REINFORCE is a policy gradient algorithm that directly maximizes the expected return of a completion by the policy. We optimize the following loss with off-policy importance sampling correction:

\[\mathcal{L}_{\text{REINFORCE}}(\theta) = -\frac{1}{N} \sum_{i=1}^{N} A_i \, \pi_\theta(a_i \mid s_i)\]

where:

\[\log \pi_\theta(a_i \mid s_i) = \sum_{t=1}^{T_i} \log \pi_\theta(a_{i,t} \mid s_{i,t})\]
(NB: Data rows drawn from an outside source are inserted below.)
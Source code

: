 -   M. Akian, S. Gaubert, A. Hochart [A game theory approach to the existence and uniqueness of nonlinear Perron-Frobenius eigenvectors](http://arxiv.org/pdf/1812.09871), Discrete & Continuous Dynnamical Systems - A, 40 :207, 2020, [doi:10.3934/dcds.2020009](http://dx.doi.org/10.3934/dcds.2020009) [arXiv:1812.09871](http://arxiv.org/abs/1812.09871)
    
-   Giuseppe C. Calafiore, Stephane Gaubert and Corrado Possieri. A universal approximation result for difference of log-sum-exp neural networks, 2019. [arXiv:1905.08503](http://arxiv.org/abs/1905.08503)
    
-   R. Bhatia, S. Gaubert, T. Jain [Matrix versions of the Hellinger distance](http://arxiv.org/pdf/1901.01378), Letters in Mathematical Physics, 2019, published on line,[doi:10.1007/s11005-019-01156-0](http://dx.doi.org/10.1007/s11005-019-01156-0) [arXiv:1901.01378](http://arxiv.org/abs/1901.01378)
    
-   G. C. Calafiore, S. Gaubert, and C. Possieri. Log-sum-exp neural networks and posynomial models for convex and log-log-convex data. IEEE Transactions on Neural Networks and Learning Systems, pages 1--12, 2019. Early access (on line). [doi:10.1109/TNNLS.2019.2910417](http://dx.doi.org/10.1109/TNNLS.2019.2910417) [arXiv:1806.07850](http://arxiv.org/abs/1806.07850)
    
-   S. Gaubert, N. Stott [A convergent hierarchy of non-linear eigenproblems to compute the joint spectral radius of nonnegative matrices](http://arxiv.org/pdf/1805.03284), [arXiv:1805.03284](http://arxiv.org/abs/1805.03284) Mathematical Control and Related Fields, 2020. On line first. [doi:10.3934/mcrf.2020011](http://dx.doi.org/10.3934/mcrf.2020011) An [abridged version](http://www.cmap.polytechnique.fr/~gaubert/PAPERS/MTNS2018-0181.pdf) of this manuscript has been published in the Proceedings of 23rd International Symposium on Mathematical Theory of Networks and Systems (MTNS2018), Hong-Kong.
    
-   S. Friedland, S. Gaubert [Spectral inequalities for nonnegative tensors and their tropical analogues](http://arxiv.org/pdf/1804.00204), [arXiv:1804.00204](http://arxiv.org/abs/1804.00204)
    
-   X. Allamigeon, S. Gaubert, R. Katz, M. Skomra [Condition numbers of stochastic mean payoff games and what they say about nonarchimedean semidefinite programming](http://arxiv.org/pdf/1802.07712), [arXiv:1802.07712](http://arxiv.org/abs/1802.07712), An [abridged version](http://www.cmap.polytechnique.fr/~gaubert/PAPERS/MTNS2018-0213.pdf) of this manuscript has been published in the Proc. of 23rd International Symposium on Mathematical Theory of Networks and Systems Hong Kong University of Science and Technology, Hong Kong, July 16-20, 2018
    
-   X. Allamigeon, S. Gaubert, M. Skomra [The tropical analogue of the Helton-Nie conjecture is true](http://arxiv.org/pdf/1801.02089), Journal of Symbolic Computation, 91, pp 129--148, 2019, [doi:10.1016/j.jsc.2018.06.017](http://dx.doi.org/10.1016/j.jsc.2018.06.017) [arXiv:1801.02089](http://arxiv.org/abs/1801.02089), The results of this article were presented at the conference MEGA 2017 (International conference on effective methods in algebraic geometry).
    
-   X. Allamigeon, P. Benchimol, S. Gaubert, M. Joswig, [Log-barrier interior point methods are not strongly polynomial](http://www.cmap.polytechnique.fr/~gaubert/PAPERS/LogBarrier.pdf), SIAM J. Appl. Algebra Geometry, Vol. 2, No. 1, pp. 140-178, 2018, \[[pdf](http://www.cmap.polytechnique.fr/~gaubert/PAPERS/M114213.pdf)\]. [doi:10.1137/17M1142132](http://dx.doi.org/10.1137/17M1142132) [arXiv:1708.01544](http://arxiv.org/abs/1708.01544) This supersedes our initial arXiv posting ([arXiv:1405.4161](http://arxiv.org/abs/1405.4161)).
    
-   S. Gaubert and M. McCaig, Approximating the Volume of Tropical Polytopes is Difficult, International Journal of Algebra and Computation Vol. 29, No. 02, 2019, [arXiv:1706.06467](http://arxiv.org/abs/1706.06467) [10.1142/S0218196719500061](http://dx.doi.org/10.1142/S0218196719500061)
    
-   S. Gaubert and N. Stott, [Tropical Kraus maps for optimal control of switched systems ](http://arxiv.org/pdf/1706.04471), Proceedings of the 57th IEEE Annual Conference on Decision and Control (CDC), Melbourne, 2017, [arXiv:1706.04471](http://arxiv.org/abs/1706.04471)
Rolling Advantage Estimation

We recommend using Rolling Advantage Estimation (RAE), introduced in [1], to use a rolling baseline to optimize the advantage for improved training convergence and stability! RAE maintains separate baselines \(b_{G,p}\) for each game \(G \in \mathcal{G}\) and role \(p \in \{0,1\}\), where each baseline estimates the expected return \(\mathbb{E}[R_p(\tau)]\) for that role in that game. We update these baselines using exponential moving average (EMA) with a decay rate \(\alpha \in [0,1]\):

\[\begin{split}\begin{align} b_{G,p} &\leftarrow \alpha b_{G,p} + (1-\alpha) R_p(\tau) && \text{(update baseline)} \\ A_{G,p}(\tau) &= R_p(\tau) - b_{G,p} && \text{(compute advantage)} \end{align}\end{split}\]

[1] Liu, B., Guertler, L., Yu, S., Liu, Z., Qi, P., Balcells, D., … & Jaques, N. (2025). SPIRAL: Self-Play on Zero-Sum Games Incentivizes Reasoning via Multi-Agent Multi-Turn Reinforcement Learning. arXiv preprint arXiv:2506.24119.

Hyperparameters

epochs: int (default: 2)

Number of epochs to train the policy.

local_batch_size: int (default: 384)

Per-GPU batch size.

micro_batch_size: int (default: 1)

The micro batch size used during training.

learning_rate: float (default: 1e-6)

Learning rate for the policy.

lr_scheduler_type: str (default: “constant”)

Learning rate scheduler type.

lr_warmup_ratio: float (default: 0.01)

Learning rate warmup ratio.

grad_clip: float (default: 0.2)

Gradient clipping value for the policy.

kl_coef: float (default: 0.0)

Coefficient for KL divergence penalty against the reference model.